Evaluation Framework¶

Intent Kit provides a comprehensive evaluation framework for testing and benchmarking nodes against structured datasets. This framework enables systematic testing of node performance, accuracy, and reliability.

Overview¶

The evaluation framework includes: - Structured Datasets - YAML-based test case definitions - Comprehensive Metrics - Accuracy, performance, and cost tracking - Automated Testing - Batch evaluation of multiple test cases - Report Generation - Detailed performance reports and analysis - Regression Testing - Track performance changes over time

Basic Usage¶

Running Evaluations¶

from intent_kit.evals import evaluate_node, load_dataset

# Load a dataset
dataset = load_dataset("path/to/dataset.yaml")

# Evaluate a node
result = evaluate_node(dataset, node_instance)

# Print results
result.print_summary()
print(f"Accuracy: {result.accuracy():.1%}")

Command Line Interface¶

# Run all evaluations
uv run python -m intent_kit.evals.run_all_evals

# Run specific node evaluation
uv run python -m intent_kit.evals.run_node_eval --dataset classifier_node_llm.yaml

# Run with specific configuration
uv run python -m intent_kit.evals.run_node_eval --dataset extractor_node.yaml --config production.yaml

Dataset Format¶

YAML Dataset Structure¶

name: "Classifier Node Evaluation"
description: "Test cases for intent classification"
node_type: "classifier"
node_name: "intent_classifier"

test_cases:
  - input: "Hello, how are you?"
    expected: "greet"
    context:
      user_id: "test_user_1"

  - input: "What's the weather like?"
    expected: "weather"
    context:
      user_id: "test_user_2"

  - input: "Book a table for 4 people"
    expected: "booking"
    context:
      user_id: "test_user_3"

Test Case Structure¶

test_cases:
  - input: "User input string"
    expected: "Expected output or result"
    context:
      # Optional context data
      user_id: "user123"
      session_id: "session456"
      metadata:
        category: "greeting"
        difficulty: "easy"

Creating Datasets¶

Classifier Node Dataset¶

name: "Intent Classification Dataset"
description: "Test cases for intent classification"
node_type: "classifier"
node_name: "intent_classifier"

test_cases:
  # Greeting intents
  - input: "Hello there"
    expected: "greet"

  - input: "Good morning"
    expected: "greet"

  - input: "Hi, how are you doing?"
    expected: "greet"

  # Weather intents
  - input: "What's the weather like?"
    expected: "weather"

  - input: "Is it going to rain today?"
    expected: "weather"

  - input: "Weather forecast for tomorrow"
    expected: "weather"

  # Booking intents
  - input: "I want to book a table"
    expected: "booking"

  - input: "Reserve a flight to New York"
    expected: "booking"

  - input: "Book a hotel room"
    expected: "booking"

Extractor Node Dataset¶

name: "Parameter Extraction Dataset"
description: "Test cases for parameter extraction"
node_type: "extractor"
node_name: "booking_extractor"

test_cases:
  - input: "Book a table for 4 people at 7 PM"
    expected:
      party_size: 4
      time: "7 PM"
    context:
      required_params: ["party_size", "time"]

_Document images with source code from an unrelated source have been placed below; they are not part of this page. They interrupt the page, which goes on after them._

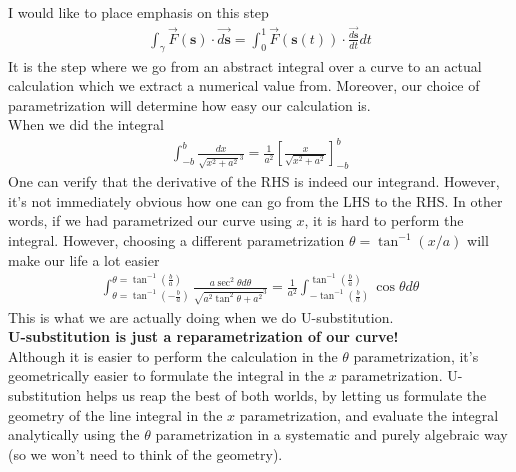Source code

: \documentclass{article}
\begin{document}
I would like to place emphasis on this step
\begin{align}
    \int_\gamma \vec{F}(\mathbf{s}) \cdot \overrightarrow{d \mathbf{s}}=\int_0^1 \vec{F}(\mathbf{s}(t)) \cdot \frac{\overrightarrow{d \mathbf{s}}}{d t} d t \label{eq:param}
\end{align}
It is the step where we go from an abstract integral over a curve to an actual calculation which we extract a numerical value from. Moreover, our choice of parametrization will determine how easy our calculation is. \\[10pt]
When we did the integral 
\begin{align}
    \int_{-b}^b \frac{d x}{{\sqrt{x^2+a^2}}^3} = \frac{1}{a^2} \left[ \frac{x}{\sqrt{x^2+a^2}} \right]^b_{-b} 
\end{align}
One can verify that the derivative of the RHS is indeed our integrand. However, it's not immediately obvious how one can go from the LHS to the RHS. In other words, if we had parametrized our curve using $x$, it is hard to perform the integral. However, choosing a different parametrization $\theta = \tan^{-1}(x/a)$ will make our life a lot easier
\begin{align}
    \int_{\theta=\tan ^{-1}\left(-\frac{b}{a}\right)}^{\theta=\tan ^{-1}\left(\frac{b}{a}\right)} \frac{a \sec ^2 \theta d \theta}{{\sqrt{a^2 \tan ^2 \theta+a^2}}^3}=\frac{1}{a^2} \int_{-\tan ^{-1}\left(\frac{b}{a}\right)}^{\tan ^{-1}\left(\frac{b}{a}\right)} \cos \theta d \theta
\end{align}
This is what we are actually doing when we do U-substitution. \\[10pt] \textbf{U-substitution is just a reparametrization of our curve!}\\[10pt]
Although it is easier to perform the calculation in the $\theta$ parametrization, it's geometrically easier to formulate the integral in the $x$ parametrization. U-substitution helps us reap the best of both worlds, by letting us formulate the geometry of the line integral in the $x$ parametrization, and evaluate the integral analytically using the $\theta$ parametrization in a systematic and purely algebraic way (so we won't need to think of the geometry). 
\end{document}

  - input: "Reserve a flight from LA to NYC on March 15"
    expected:
      origin: "LA"
      destination: "NYC"
      date: "March 15"
    context:
      required_params: ["origin", "destination", "date"]

  - input: "I need a hotel room for 2 nights starting tomorrow"
    expected:
      duration: 2
      start_date: "tomorrow"
    context:
      required_params: ["duration", "start_date"]

Action Node Dataset¶

name: "Action Execution Dataset"
description: "Test cases for action execution"
node_type: "action"
node_name: "greet_action"

test_cases:
  - input: "Hello"
    expected: "Hello! How can I help you today?"
    context:
      user_name: "John"

  - input: "Hi there"
    expected: "Hi there! How can I help you today?"
    context:
      user_name: "Jane"

Advanced Dataset Features¶

Context-Aware Testing¶

test_cases:
  - input: "What's my balance?"
    expected: "Your current balance is $1,250.00"
    context:
      user_id: "user123"
      account_balance: 1250.00

  - input: "Transfer $100 to savings"
    expected: "Transferred $100.00 to your savings account"
    context:
      user_id: "user123"
      checking_balance: 500.00
      savings_balance: 2000.00

Edge Case Testing¶

test_cases:
  # Empty input
  - input: ""
    expected: "clarification"

  # Very long input
  - input: "This is a very long input that tests how the system handles extremely long user inputs that might exceed normal length limits and could potentially cause issues with processing or response generation"
    expected: "booking"

  # Special characters
  - input: "Book a table for 2 @ 7:30 PM"
    expected: "booking"

  # Unicode characters
  - input: "Réserver une table pour 4 personnes"
    expected: "booking"

Performance Testing¶

test_cases:
  # Simple queries
  - input: "Hello"
    expected: "greet"
    context:
      max_response_time: 1.0

  # Complex queries
  - input: "I need to book a flight from San Francisco to New York for next Tuesday, preferably in the morning, for 2 people, economy class, and I'd like to know about baggage allowance"
    expected: "booking"
    context:
      max_response_time: 5.0

Running Evaluations¶

Programmatic Evaluation¶

from intent_kit.evals import evaluate_node, load_dataset
from intent_kit import DAGBuilder

# Load dataset
dataset = load_dataset("datasets/classifier_node_llm.yaml")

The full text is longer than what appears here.